Wie dem auch sei, nochmal ganz doof gefragt, kann ja nicht sein, dass ich wegen einem 64-Bit-System immer noch nicht mal die Tagesschau kucken kann. Kann ich das Flag dann dort auch irgendwo erlauben?

Grüße,

Schinkencroissant

----------

## ScytheMan

mit was schaust du denn?

also browser/player

mal gecko-mediaplayer ausprobiert, wenn du einen gecko basierenden browser nutzt?

----------

## schachti

 *Schinkencroissant wrote:*   

> danke schonmal für die Antwort. Kommt nur mir das so vor oder ist das tatsächlich etwas unintuitiv, dass das unter verbose zu finden ist?

 

Passt doch eigentlich - die Klammern werden doch nur angezeigt, wenn --verbose gewählt ist, oder?

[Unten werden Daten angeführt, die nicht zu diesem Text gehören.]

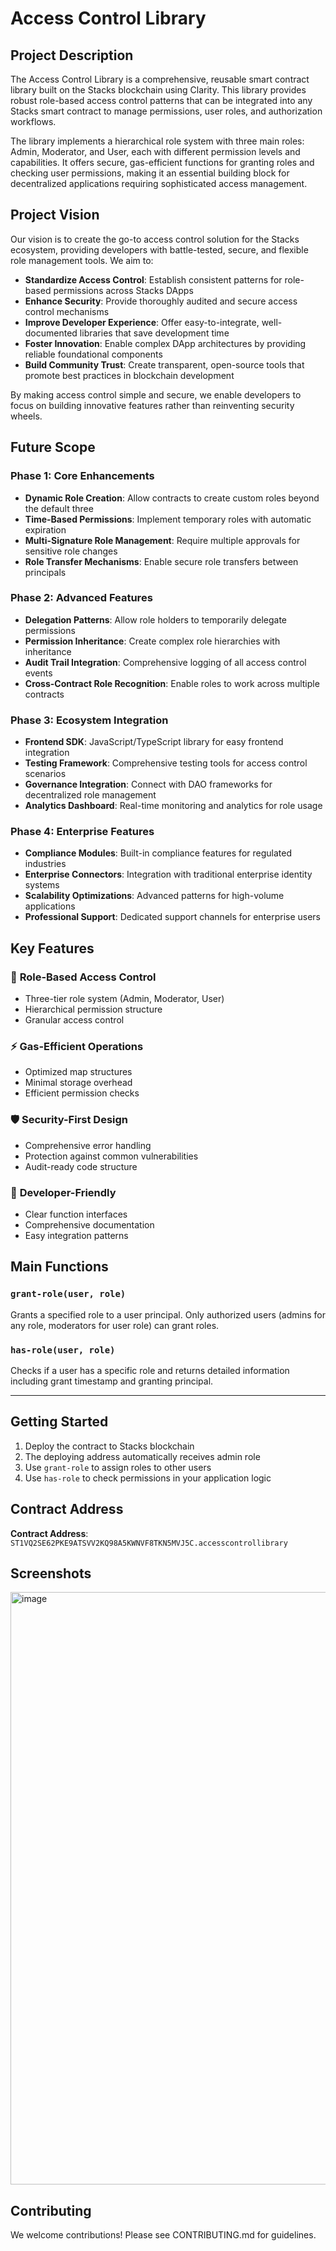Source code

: # Access Control Library

## Project Description

The Access Control Library is a comprehensive, reusable smart contract library built on the Stacks blockchain using Clarity. This library provides robust role-based access control patterns that can be integrated into any Stacks smart contract to manage permissions, user roles, and authorization workflows.

The library implements a hierarchical role system with three main roles: Admin, Moderator, and User, each with different permission levels and capabilities. It offers secure, gas-efficient functions for granting roles and checking user permissions, making it an essential building block for decentralized applications requiring sophisticated access management.

## Project Vision

Our vision is to create the go-to access control solution for the Stacks ecosystem, providing developers with battle-tested, secure, and flexible role management tools. We aim to:

- **Standardize Access Control**: Establish consistent patterns for role-based permissions across Stacks DApps
- **Enhance Security**: Provide thoroughly audited and secure access control mechanisms
- **Improve Developer Experience**: Offer easy-to-integrate, well-documented libraries that save development time
- **Foster Innovation**: Enable complex DApp architectures by providing reliable foundational components
- **Build Community Trust**: Create transparent, open-source tools that promote best practices in blockchain development

By making access control simple and secure, we enable developers to focus on building innovative features rather than reinventing security wheels.

## Future Scope

### Phase 1: Core Enhancements
- **Dynamic Role Creation**: Allow contracts to create custom roles beyond the default three
- **Time-Based Permissions**: Implement temporary roles with automatic expiration
- **Multi-Signature Role Management**: Require multiple approvals for sensitive role changes
- **Role Transfer Mechanisms**: Enable secure role transfers between principals

### Phase 2: Advanced Features
- **Delegation Patterns**: Allow role holders to temporarily delegate permissions
- **Permission Inheritance**: Create complex role hierarchies with inheritance
- **Audit Trail Integration**: Comprehensive logging of all access control events
- **Cross-Contract Role Recognition**: Enable roles to work across multiple contracts

### Phase 3: Ecosystem Integration
- **Frontend SDK**: JavaScript/TypeScript library for easy frontend integration
- **Testing Framework**: Comprehensive testing tools for access control scenarios
- **Governance Integration**: Connect with DAO frameworks for decentralized role management
- **Analytics Dashboard**: Real-time monitoring and analytics for role usage

### Phase 4: Enterprise Features
- **Compliance Modules**: Built-in compliance features for regulated industries
- **Enterprise Connectors**: Integration with traditional enterprise identity systems
- **Scalability Optimizations**: Advanced patterns for high-volume applications
- **Professional Support**: Dedicated support channels for enterprise users

## Key Features

### 🔐 **Role-Based Access Control**
- Three-tier role system (Admin, Moderator, User)
- Hierarchical permission structure
- Granular access control

### ⚡ **Gas-Efficient Operations**
- Optimized map structures
- Minimal storage overhead
- Efficient permission checks

### 🛡️ **Security-First Design**
- Comprehensive error handling
- Protection against common vulnerabilities
- Audit-ready code structure

### 🔧 **Developer-Friendly**
- Clear function interfaces
- Comprehensive documentation
- Easy integration patterns

## Main Functions

### `grant-role(user, role)`
Grants a specified role to a user principal. Only authorized users (admins for any role, moderators for user role) can grant roles.

### `has-role(user, role)`
Checks if a user has a specific role and returns detailed information including grant timestamp and granting principal.

---

## Getting Started

1. Deploy the contract to Stacks blockchain
2. The deploying address automatically receives admin role
3. Use `grant-role` to assign roles to other users
4. Use `has-role` to check permissions in your application logic

## Contract Address

**Contract Address**: `ST1VQ2SE62PKE9ATSVV2KQ98A5KWNVF8TKN5MVJ5C.accesscontrollibrary`

## Screenshots

<img width="1902" height="948" alt="image" src="https://github.com/user-attachments/assets/0406082d-9301-4ee1-b6bc-1893ea49c23e" />


## Contributing

We welcome contributions! Please see CONTRIBUTING.md for guidelines.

 *Schinkencroissant wrote:*   

> 
> 
> Wie dem auch sei, nochmal ganz doof gefragt, kann ja nicht sein, dass ich wegen einem 64-Bit-System immer noch nicht mal die Tagesschau kucken kann.

 

Das scheint eher ein Flash-Problem zu sein - bei mir klappt es auf einem ~amd64-System problemlos.

----------

## Schinkencroissant

Guten Abend,

Flash- oder Browserproblem kann ich ausschließen, ich kucke normalerweise die Tagesschau in 100 Sekunden, die ich über diesen Feed

http://streaming.tagesschau.de/bb/redirect.lsc?rewrite=http://www.tagesschau.de/export/video-podcast-rss/tagesschau-in-100-sekunden&content=content&media=mp3

abonniert habe. Auf meinem System soll das Video dann mit Kaffeine abgespielt werden und da bekomme ich bei genau diesen Videos nur ein Startbild und dann tut sich nichts mehr. Deshalb bin ich davon ausgegangen, dass xine-lib nicht alles kann, was es müsste und da sind mir die fehlenden win32codecs aufgefallen. Die selbst könnte ich wohl bauen, eben als testing, aber so lange ich xine-lib nicht mit dem USE-Flag kompilieren kann, bringt mir das wohl eher nichts.

Grüße,

Schinkencroissant

----------

## schachti

Der Stream scheint ungültig bzw. die URL veraltet zu sein - bei mir liefern mplayer und xine entsprechende Fehler (mplayer zum Beispiel "Beenden... (Dateiende erreicht)").

----------

## gidoca

 *schachti wrote:*   

> Der Stream scheint ungültig bzw. die URL veraltet zu sein - bei mir liefern mplayer und xine entsprechende Fehler (mplayer zum Beispiel "Beenden... (Dateiende erreicht)").

 

Der Grund ist, dass die URL kein Stream ist, sondern ein Podcast. Sie funktioniert, wenn ich sie zum Beispiel in Amarok unter Podcasts eingebe, allerdings selbstverständlich nur Sound, kein Video.

----------

## gidoca

OK, habs jetzt mal versucht. Wenn ich die Datei mit Amarok herunterlade und sie danach mit mplayer oder kaffeine abspiele, bekomme ich sowohl Bild als auch Ton und es stürzt nicht ab. Das Video ist AAC/H.264 codiert. Dafür solltest du keine Win32Codecs brauchen, ffmpeg und faad sollten reichen. Hast du die xine-lib mit USE=aac und ffmpeg mit USE=x264 installiert? Ich habe folgende USE-flags für xine-lib: X a52 aac alsa css dts mad modplug musepack nls opengl samba sdl theora truetype v4l vorbis xcb xinerama xv xvmc -aalib -altivec -directfb -dxr3 -esd -fbcon -flac -gnome -gtk -imagemagick -ipv6 -jack -libcaca -mmap -mng -oss -pulseaudio -real -speex -vcd -vidix -vis -wavpack -win32codecs

Hoffe, ich konnte dir helfen.

----------